35 It took a little while for the rest of Japan to find out what had happened to Hiroshima. Papers were forbidden to publish any news of the new bomb. A four line item said that Hiroshima had been hit by incendiary bombs and added: “It seems that some damage was caused to the city and its vicinity.”

36 Then the military governor of the Prefecture of Hiroshima issued a proclamation full of martial spirit. To all the people without hands, without feet, with their faces falling off, with their intestines hanging out, with their whole bodies full of radiation, he declared: “We must not rest a single day in our war effort ... We must bear in mind that the annihilation of the stubborn enemy is our road to revenge.” He was a professional soldier.

38 On August 9th another bomb was dropped on Nagasaki, though Hiroshima was still burning. On August 11ththe Emperor overruled his high command and accepted the peace terms dictated at Potsdam. Yet for three days discussion continued, until on August 14ththe surrender was made public and final.

40 As to the Original Child that was now born, President Truman summed up the philosophy of the situation in a few words. “We found the bomb” he said “and we used it.”

41 Since that summer many other bombs have been “found.” What is going to happen?

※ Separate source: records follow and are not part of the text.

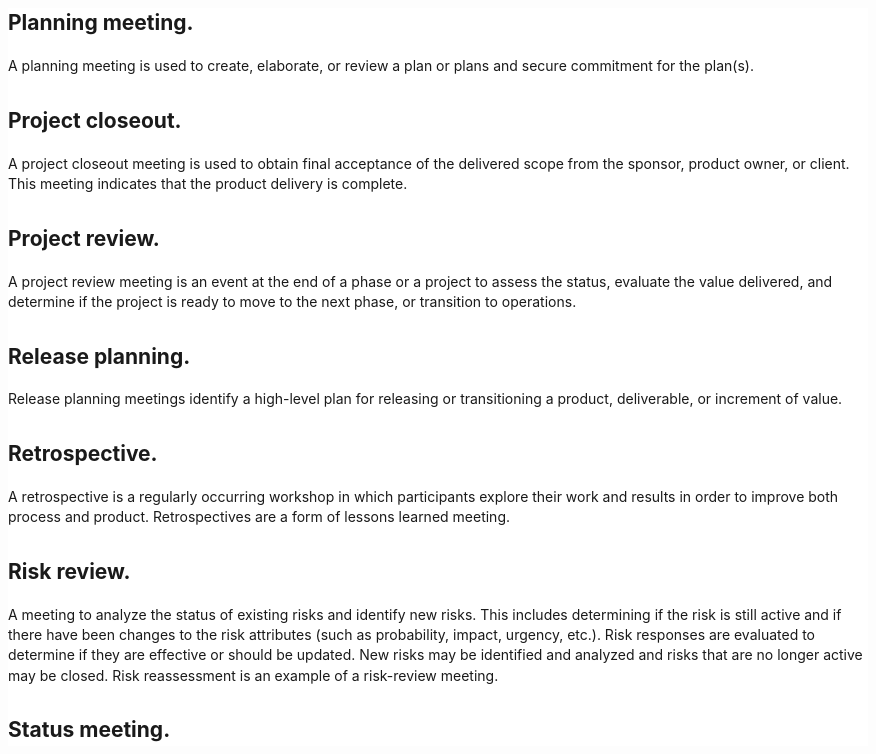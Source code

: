 ## Planning meeting.

A planning meeting is used to create, elaborate, or review a plan or plans and secure commitment for the plan(s).


<a id="org5ab5a9d"></a>

## Project closeout.

A project closeout meeting is used to obtain final acceptance of the delivered scope from the sponsor, product owner, or client. This meeting indicates that the product delivery is complete.


<a id="org1477ec6"></a>

## Project review.

A project review meeting is an event at the end of a phase or a project to assess the status, evaluate the value delivered, and determine if the project is ready to move to the next phase, or transition to operations.


<a id="orgb5bce32"></a>

## Release planning.

Release planning meetings identify a high-level plan for releasing or transitioning a product, deliverable, or increment of value.


<a id="orgddc81cd"></a>

## Retrospective.

A retrospective is a regularly occurring workshop in which participants explore their work and results in order to improve both process and product. Retrospectives are a form of lessons learned meeting.


<a id="orgd35aab6"></a>

## Risk review.

A meeting to analyze the status of existing risks and identify new risks. This includes determining if the risk is still active and if there have been changes to the risk attributes (such as probability, impact, urgency, etc.). Risk responses are evaluated to determine if they are effective or should be updated. New risks may be identified and analyzed and risks that are no longer active may be closed. Risk reassessment is an example of a risk-review meeting.


<a id="orgf9c3c5e"></a>

## Status meeting.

At the time of writing, after a season of brisk speculation, men seem to be fatigued by the whole question.

Original Child Bomb: The Film
[Interesting post/critique from Metafilter:
Sort of a digression, but this "oh-so-poetic/charming/mystical" Original Child Bomb name is a good example of the annoying tendancy some people have of making literal character-by-character translations of Chinese or Japanese words because they are supposed to be profound.
The name "original child bomb" was not "given to it by the Japanese people, who recognized that it was the first of its kind," as this page claims.
The word for "atom" is simply made of two kanji (Chinese characters), one meaning "original" or "basic" and one being a general diminutive that, yes, sometimes also means child. That is the way new Chinese words are formed, by putting together two or more characters in a way that makes sense, like "small basic thing" in the case of "atom." The translation is "atom bomb," OK? not "original child bomb," and there's no way that the people who coined the word meant it in any deeper sense. I'm sure this is an interesting movie, and I'd like to see it, but the Asian exoticism dripping off the title makes me want to gag.
posted by banishedimmortal]
P.S. I was also born on this day in 1945.